EXTRACTED ENTRIES

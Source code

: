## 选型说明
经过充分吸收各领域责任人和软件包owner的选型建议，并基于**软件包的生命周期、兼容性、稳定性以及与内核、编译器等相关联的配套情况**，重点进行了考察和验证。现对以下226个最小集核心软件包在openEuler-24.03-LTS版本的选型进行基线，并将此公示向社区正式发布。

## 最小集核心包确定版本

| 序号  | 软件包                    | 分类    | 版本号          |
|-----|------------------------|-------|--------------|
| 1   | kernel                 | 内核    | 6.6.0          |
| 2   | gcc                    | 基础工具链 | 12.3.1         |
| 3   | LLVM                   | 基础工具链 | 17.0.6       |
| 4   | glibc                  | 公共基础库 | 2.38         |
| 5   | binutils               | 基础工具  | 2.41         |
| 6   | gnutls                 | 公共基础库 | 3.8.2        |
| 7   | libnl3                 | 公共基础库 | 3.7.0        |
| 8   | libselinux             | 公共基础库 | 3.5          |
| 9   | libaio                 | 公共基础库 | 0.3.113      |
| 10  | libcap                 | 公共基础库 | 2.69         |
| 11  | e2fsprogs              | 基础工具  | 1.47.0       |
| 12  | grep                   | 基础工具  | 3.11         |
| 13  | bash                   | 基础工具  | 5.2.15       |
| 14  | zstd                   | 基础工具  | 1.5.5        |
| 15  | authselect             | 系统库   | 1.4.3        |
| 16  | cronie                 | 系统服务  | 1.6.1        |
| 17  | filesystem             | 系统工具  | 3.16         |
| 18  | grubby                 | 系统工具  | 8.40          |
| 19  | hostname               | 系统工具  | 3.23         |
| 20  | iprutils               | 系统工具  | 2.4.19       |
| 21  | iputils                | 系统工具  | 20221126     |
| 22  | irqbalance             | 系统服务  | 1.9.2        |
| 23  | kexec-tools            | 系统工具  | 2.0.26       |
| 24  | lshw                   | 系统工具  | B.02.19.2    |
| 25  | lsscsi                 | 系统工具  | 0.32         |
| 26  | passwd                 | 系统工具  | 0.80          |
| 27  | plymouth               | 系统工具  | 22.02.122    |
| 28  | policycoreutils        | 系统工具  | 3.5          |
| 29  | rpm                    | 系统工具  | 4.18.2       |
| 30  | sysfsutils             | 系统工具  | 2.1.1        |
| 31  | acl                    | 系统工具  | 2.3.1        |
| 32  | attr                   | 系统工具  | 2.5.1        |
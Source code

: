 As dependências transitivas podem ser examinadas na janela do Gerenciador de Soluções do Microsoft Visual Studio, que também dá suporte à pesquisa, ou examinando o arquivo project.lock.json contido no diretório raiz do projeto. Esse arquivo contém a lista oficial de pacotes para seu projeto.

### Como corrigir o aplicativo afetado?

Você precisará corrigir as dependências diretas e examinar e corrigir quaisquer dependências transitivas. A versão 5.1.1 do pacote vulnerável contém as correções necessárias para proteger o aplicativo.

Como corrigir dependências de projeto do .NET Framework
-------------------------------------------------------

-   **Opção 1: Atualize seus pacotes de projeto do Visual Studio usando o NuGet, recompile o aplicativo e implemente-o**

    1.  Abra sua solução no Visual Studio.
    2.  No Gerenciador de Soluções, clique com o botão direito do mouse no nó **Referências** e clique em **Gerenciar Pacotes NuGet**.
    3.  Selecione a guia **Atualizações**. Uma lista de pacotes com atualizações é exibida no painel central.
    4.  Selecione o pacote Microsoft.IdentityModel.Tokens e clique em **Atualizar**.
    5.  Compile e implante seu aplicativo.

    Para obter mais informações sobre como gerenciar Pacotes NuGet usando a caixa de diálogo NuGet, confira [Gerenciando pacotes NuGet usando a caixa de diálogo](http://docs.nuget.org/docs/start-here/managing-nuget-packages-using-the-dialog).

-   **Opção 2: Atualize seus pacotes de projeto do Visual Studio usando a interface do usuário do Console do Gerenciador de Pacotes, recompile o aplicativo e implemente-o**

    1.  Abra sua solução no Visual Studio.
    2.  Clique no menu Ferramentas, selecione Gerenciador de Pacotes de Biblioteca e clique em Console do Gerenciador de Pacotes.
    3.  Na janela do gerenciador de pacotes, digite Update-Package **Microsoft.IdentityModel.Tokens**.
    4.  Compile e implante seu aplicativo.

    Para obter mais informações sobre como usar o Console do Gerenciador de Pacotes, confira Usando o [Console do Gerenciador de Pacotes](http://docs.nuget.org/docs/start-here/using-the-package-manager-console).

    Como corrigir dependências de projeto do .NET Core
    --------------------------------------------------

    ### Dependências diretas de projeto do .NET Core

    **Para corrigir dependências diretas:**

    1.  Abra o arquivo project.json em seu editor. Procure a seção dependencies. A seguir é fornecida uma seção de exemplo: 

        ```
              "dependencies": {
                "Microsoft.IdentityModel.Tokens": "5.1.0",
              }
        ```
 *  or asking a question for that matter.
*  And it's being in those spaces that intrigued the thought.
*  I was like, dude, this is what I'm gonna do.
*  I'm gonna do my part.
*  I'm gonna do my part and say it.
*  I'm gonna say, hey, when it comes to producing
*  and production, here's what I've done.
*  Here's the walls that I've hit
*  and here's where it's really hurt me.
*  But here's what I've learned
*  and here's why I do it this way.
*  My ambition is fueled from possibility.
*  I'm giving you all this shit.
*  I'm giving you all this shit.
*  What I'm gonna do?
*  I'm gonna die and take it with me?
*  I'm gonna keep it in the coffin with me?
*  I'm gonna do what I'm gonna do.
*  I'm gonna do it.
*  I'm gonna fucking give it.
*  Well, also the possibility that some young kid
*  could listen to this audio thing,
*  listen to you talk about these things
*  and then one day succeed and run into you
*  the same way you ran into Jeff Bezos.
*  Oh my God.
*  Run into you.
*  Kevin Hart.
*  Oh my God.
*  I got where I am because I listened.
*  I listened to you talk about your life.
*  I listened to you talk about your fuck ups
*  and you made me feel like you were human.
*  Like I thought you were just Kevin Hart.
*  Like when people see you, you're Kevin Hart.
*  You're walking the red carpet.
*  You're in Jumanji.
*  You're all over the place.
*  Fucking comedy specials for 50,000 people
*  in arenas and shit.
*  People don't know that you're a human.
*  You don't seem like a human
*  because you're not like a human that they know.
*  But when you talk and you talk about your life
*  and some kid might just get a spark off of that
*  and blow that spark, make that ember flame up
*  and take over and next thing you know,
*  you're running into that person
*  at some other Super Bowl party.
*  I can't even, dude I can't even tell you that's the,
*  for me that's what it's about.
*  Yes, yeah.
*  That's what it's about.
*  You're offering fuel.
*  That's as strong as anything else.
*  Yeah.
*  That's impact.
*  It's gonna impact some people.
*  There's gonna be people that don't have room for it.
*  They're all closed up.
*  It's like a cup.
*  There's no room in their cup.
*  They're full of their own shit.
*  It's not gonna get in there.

WHAT TO WORK ON
Copy exactly the lines above, from the one containing "over the place." through the very last line.

EXERCISE RESULT
*  You're all over the place.
*  Fucking comedy specials for 50,000 people
*  in arenas and shit.
*  People don't know that you're a human.
*  You don't seem like a human
*  because you're not like a human that they know.
*  But when you talk and you talk about your life
*  and some kid might just get a spark off of that
*  and blow that spark, make that ember flame up
*  and take over and next thing you know,
*  you're running into that person
*  at some other Super Bowl party.
*  I can't even, dude I can't even tell you that's the,
*  for me that's what it's about.
*  Yes, yeah.
*  That's what it's about.
*  You're offering fuel.
*  That's as strong as anything else.
*  Yeah.
*  That's impact.
*  It's gonna impact some people.
*  There's gonna be people that don't have room for it.
*  They're all closed up.
*  It's like a cup.
*  There's no room in their cup.
*  They're full of their own shit.
*  It's not gonna get in there.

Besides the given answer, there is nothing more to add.